2018 Mazda CX-3 Touring 4dr SUV AWD (2.0L 4cyl 6A)
I bought the CX3 as my city car & it has been great for that. I enjoy the ease of parking, sharp turning & lots of “zoom zoom”. I am no longer driving cross country, hauling a bunch of kids, or need more hauling space than a weeks groceries. But I do like sitting up a little higher and. having all wheel drive (we do live in NE Ohio)...so the CX-3 was my choice and I am really enjoying it.
Just say no to the CX3! First a off the gas mileage is horrendous. Only getting between 14-24 gas mileage. Only averaging 240 a tank.. a no go for a road trip. There is no driver storage for change, maps or umbrellas . The acceleration is minimal! Make sure you have plenty of time and space before making a move. I am so disappointed with this car. One of the worst mistakes in my car buying experience
I’ve only had this car for six months and I dread driving the CX3 until it’s paid off. The gas mileage is pitiful. Averaging only 240-260 mpg on a full tank of gas. I’m planning a road trip soon and anticipating many, many more fuel stops. Now on to the acceleration. It is slow and sluggish. Make sure you have plenty of room and time if you want to pass anyone on the road. The CX3 has no cubbies for change, umbrellas or other miscellaneous items you keep in your car. My best advice, say NO!!
2018 Mazda CX-3 Grand Touring 4dr SUV AWD (2.0L 4cyl 6A)

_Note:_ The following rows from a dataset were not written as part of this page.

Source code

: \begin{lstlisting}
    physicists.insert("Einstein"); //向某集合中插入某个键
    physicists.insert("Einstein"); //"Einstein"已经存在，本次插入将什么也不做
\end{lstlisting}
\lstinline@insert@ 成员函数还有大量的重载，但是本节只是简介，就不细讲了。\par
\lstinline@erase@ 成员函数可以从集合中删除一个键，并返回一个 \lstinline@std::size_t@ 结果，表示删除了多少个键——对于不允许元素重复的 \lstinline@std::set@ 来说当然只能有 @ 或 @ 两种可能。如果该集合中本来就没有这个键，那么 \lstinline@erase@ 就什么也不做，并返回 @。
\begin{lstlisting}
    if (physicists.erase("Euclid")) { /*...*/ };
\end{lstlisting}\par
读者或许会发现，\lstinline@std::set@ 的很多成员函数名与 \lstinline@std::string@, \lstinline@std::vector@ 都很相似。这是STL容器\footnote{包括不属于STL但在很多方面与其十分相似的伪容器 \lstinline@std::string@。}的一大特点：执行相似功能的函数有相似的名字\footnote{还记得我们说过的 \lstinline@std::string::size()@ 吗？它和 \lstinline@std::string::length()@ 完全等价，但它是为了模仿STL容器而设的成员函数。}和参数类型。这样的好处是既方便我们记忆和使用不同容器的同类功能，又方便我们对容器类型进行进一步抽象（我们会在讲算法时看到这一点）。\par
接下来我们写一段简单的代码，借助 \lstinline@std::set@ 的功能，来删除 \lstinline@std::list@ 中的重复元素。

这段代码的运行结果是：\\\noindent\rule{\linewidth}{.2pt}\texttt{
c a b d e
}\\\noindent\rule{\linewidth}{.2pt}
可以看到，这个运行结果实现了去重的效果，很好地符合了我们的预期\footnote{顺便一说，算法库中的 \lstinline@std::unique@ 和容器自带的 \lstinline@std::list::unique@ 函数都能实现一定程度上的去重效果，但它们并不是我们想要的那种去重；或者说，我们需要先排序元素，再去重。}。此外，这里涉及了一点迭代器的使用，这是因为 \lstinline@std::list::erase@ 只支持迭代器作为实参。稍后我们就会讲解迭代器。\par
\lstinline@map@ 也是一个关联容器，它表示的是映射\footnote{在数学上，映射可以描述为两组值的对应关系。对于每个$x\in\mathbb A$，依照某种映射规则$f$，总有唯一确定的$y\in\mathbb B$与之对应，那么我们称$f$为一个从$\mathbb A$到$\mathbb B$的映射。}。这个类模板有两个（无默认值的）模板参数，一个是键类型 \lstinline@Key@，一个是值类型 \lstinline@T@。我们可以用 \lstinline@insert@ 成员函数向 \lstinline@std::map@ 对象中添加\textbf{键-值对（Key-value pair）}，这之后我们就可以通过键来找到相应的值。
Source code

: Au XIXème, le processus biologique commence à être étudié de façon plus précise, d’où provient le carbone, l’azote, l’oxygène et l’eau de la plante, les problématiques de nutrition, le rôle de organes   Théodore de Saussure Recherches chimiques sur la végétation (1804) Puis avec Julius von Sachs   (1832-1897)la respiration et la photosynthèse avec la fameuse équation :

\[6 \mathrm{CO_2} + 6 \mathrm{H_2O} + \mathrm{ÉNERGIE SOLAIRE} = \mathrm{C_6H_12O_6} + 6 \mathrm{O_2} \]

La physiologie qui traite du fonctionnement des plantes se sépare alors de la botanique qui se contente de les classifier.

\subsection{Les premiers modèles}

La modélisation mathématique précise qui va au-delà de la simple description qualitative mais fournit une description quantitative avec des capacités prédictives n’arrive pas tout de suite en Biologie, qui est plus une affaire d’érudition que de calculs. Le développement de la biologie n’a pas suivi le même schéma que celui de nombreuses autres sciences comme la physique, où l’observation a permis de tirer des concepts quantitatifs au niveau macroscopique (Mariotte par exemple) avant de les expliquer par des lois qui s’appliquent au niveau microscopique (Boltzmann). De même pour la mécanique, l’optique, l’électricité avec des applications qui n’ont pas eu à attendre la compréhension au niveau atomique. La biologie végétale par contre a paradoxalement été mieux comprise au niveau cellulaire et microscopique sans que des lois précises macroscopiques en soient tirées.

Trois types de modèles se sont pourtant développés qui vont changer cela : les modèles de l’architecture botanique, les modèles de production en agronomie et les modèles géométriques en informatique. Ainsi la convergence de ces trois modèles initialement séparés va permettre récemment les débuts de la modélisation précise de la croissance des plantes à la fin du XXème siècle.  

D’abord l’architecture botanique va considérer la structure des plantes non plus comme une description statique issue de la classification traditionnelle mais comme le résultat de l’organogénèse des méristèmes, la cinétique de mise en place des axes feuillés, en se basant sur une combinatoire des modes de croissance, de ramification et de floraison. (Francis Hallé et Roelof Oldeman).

The 2018 CX-3 (Grand Touring AWD) has comfortable, heated front seats and a heated steering wheel, and is reasonably zippy, given its small engine. Its safety features are also excellent, in particular its radar controlled cruise control. It will maintain a constant distance between you and the car in front of you. Fuel economy is good and the gauges will tell you what your average and current fuel consumption are. On the down side, Mazda needs to hire some human factors engineers who will consider how actual drivers will deal with the impractical features dreamed up by the style guys. First among them is the maddening rear hatch. First, it has no inside release; worse yet, the only way to get it open is to feel around under the edge of the door for a flat little panel (one of two) that must be depressed. Press the wrong one and you simply lock up the whole car. To find the right one you need to take off your gloves and feel around for it. Forget having the kid at the market load your groceries for you. The car also does not have Android Auto, or Apple Auto, so you are stuck with a clunky navigation system that won't respond to voice commands while you are driving. I just use my Bluetooth phone and Google maps, but, of course they don't show on the Infotainment screen. I'm an extremely small person (about 5 feet tall) and I find the visibility quite poor: the rear window is too small; the outside mirrors are huge and block my view; the door and window pillars are thick; the side windows begin too high on the doors and are too small. Sitting in the driver's seat, the hood is invisible to me--it's like driving a bus, but you have to remember that your bus has an invisible expanse of hood in front of it. My final negative is that the fuel tank is tiny, giving the car a comparatively small driving range, even though gas mileage is good. It's a good looking little car, and has some great features, but since I find it hard to see out of it and have to fumble with the rear hatch a couple of times a day, I have mixed feelings.